Отсюда произошло два рода учащихся людей: одни учились для испытания натуры и оныя испытанием и сами питались; другие, не входя в такую глубину, для препровождения праздного времени подражать и последовать первым за украшение себе почитали. Люди притом с природы, чем меньше знающие и неискуснее в чем бывают, тем больше они тщеславнее и неискреннее в откровении своих таинств. Любопытство же ко всему таинственному с природы у всех бывает неменьшее, как и самая неискренность мудрецов; по сей причине одни, чтоб удовлетворить своему любопытству, старались награждать других за откровение. А как те, так и другие довольно праздного времени имели таким безмолвным образом забавляться; то, наконец, по разделении трудов и художеств, в обществе произошло разделение и учащихся. Так, например, один сыскался в обществе, который имел больше охоты, склонности и старания к замечанию всех тех мнений о нравоучении и о прочих знаниях, преподаваемых прежде в домах своими праотцами, и который сим средством столько успел пред прочими, что в состоянии был все оных мнения заметить известными себе только знаками, как то гиероглифами для памяти и для сообщения другим; то такой без сомнения был в первенствующем ученом веке первый мудрец и первый учитель, тайносказатель и письмоводитель.

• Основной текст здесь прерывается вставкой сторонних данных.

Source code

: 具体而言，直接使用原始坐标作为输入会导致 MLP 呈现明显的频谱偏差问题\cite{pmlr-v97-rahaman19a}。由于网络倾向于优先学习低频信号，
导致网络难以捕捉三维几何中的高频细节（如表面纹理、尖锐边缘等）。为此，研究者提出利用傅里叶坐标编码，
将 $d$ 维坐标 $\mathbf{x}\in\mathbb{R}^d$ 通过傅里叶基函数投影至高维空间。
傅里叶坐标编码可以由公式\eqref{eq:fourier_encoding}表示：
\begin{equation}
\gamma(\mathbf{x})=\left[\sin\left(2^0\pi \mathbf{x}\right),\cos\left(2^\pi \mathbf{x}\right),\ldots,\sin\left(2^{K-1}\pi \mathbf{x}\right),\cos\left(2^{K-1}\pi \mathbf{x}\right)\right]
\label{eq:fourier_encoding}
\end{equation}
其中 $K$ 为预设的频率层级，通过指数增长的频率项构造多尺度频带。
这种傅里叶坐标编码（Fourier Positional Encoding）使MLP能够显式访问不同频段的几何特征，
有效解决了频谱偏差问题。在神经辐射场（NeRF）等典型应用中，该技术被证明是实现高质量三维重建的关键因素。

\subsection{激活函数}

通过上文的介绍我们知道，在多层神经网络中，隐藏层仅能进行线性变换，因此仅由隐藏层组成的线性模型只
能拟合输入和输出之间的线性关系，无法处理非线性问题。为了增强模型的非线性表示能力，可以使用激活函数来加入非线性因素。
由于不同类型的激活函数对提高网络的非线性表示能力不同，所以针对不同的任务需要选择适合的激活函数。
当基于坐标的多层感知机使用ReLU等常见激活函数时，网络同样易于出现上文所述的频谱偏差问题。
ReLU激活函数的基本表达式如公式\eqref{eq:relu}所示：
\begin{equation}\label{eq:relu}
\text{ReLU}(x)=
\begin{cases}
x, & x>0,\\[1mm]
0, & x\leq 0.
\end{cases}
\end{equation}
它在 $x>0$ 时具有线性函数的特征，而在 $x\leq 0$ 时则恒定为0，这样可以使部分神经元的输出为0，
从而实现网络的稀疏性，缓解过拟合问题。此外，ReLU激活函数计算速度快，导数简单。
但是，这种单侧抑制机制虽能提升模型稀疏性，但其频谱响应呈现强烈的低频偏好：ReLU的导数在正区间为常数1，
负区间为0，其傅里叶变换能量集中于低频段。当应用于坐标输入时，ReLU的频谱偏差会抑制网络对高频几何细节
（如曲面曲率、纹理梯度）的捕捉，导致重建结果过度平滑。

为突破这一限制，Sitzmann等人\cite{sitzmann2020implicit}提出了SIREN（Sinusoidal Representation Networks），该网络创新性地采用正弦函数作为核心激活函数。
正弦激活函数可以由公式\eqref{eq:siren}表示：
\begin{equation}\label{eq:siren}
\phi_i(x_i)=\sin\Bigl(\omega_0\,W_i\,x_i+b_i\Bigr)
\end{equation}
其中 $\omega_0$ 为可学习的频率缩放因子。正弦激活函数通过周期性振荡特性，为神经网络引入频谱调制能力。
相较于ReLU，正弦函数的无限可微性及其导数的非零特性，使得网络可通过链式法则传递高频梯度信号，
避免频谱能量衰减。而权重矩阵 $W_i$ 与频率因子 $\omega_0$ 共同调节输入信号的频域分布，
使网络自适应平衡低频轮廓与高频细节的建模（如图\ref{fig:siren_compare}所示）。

Что все непротивно сему заключению доказывается и самим именем древней философии и древних философов. Древняя философия в отличность от нынешней называлась предательною (traditionalis philosophia). Философами издревле почитались волхвы, астрологи, алхимисты, пророки5 и учители преданий, как Зороастер у персов и подобные ему премногие у халдеев и арабов.

Такой свойственный был предмет первенствующей философии, и такие были первенствующие философы. Художества в оные времена уповательно не в лучшем же были состоянии с науками.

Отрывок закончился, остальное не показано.